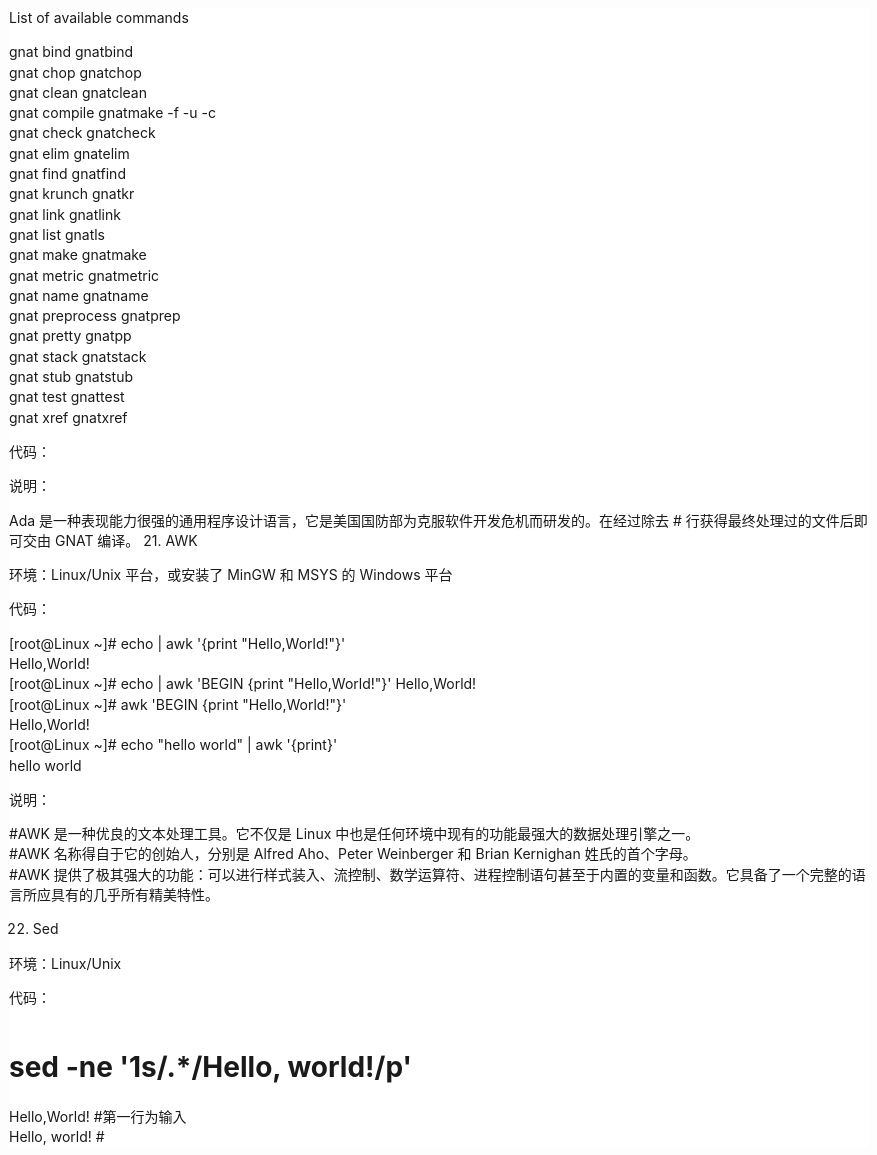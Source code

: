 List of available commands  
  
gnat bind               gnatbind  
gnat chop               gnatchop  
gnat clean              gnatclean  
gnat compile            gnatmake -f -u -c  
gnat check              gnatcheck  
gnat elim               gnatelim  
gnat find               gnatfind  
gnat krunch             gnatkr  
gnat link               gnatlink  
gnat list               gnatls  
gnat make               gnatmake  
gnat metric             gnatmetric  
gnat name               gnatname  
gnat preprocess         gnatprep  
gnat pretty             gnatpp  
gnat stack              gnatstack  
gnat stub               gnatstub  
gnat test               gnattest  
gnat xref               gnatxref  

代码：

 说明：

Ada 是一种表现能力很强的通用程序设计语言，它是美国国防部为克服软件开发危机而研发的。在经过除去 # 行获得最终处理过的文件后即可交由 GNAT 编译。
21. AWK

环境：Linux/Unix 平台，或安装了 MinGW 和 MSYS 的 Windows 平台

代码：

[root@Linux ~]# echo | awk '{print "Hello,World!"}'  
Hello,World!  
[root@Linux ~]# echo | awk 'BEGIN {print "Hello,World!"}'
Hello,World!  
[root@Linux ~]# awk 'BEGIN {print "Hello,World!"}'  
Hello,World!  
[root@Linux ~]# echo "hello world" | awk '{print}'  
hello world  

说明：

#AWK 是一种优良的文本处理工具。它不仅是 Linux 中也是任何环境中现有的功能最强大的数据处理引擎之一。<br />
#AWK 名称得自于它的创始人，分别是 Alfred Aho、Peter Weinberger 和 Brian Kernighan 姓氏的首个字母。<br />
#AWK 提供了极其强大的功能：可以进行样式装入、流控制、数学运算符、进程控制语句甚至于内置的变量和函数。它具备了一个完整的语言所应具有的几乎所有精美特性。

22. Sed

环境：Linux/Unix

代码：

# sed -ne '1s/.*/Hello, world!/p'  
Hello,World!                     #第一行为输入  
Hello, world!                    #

============

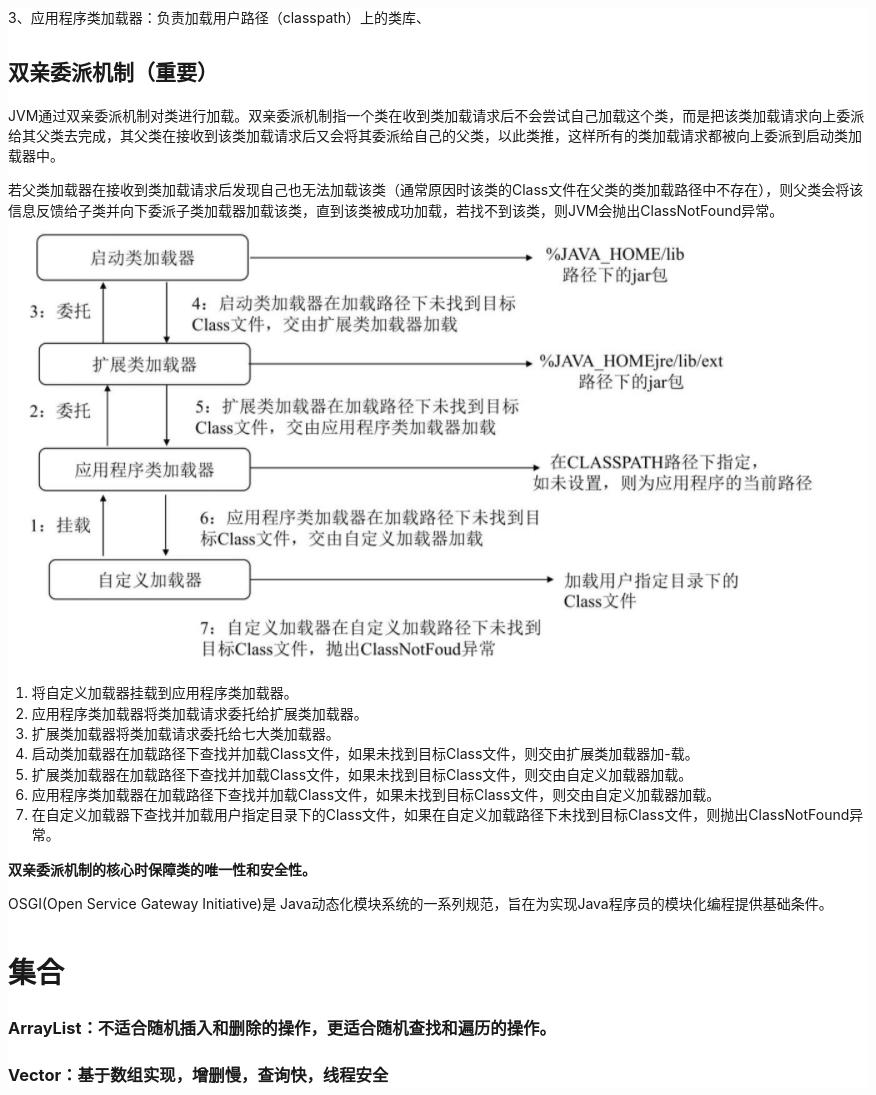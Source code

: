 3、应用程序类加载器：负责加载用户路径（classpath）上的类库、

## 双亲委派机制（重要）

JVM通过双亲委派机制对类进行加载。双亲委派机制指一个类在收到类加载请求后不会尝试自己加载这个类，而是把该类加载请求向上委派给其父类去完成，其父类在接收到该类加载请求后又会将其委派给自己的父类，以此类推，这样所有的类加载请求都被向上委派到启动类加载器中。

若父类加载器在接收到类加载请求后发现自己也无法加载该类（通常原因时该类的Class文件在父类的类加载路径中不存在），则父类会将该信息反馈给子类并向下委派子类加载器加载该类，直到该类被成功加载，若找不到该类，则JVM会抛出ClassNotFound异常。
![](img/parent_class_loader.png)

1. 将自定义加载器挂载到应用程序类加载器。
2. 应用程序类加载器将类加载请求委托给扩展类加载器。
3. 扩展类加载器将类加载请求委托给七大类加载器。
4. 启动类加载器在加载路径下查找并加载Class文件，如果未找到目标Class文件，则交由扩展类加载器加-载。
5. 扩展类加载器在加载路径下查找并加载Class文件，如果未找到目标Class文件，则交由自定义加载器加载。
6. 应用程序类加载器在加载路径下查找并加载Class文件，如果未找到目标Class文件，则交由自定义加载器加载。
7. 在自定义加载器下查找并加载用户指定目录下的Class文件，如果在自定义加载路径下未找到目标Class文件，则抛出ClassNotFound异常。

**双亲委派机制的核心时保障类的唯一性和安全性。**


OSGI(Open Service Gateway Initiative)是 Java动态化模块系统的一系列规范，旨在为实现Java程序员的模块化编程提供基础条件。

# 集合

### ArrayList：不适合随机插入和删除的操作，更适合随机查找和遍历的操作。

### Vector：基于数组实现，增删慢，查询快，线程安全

============

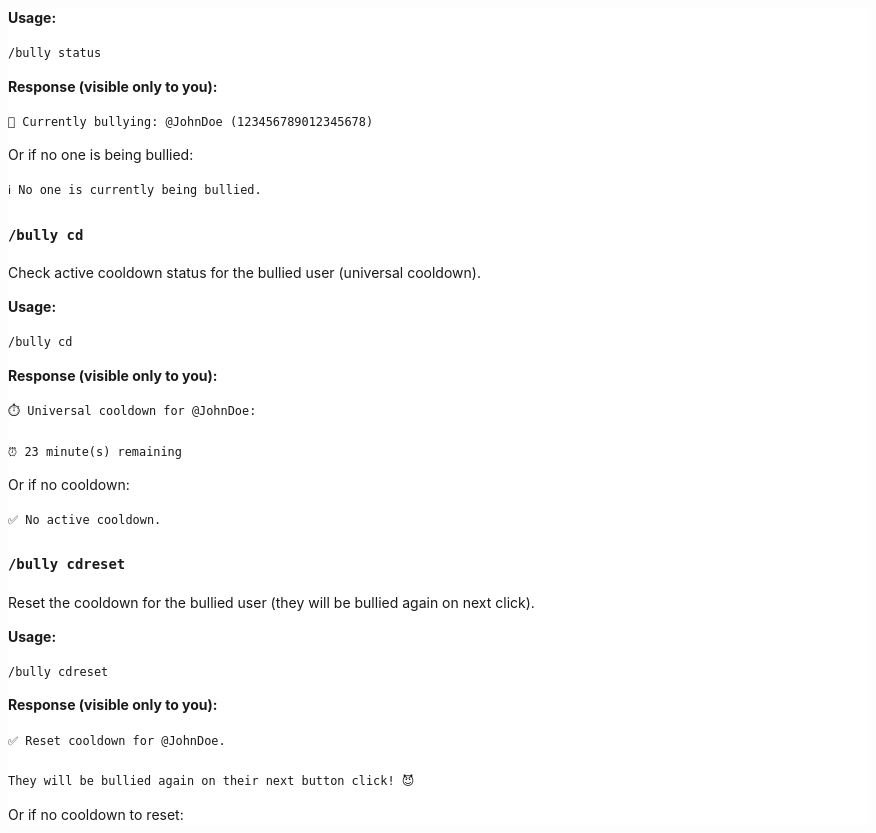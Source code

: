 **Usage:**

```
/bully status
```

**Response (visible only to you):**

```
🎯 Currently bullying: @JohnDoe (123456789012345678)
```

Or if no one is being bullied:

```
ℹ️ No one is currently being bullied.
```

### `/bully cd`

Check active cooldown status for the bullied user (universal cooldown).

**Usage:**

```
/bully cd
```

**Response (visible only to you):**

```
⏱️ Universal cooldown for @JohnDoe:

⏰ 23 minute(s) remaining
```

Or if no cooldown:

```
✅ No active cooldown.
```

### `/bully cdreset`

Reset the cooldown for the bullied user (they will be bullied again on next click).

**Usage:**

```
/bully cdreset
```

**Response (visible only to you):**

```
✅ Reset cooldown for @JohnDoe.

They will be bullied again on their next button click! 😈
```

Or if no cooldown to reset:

============

Scan the data above and copy each line containing the word "JohnDoe".

🎯 Currently bullying: @JohnDoe (123456789012345678)
⏱️ Universal cooldown for @JohnDoe:
✅ Reset cooldown for @JohnDoe.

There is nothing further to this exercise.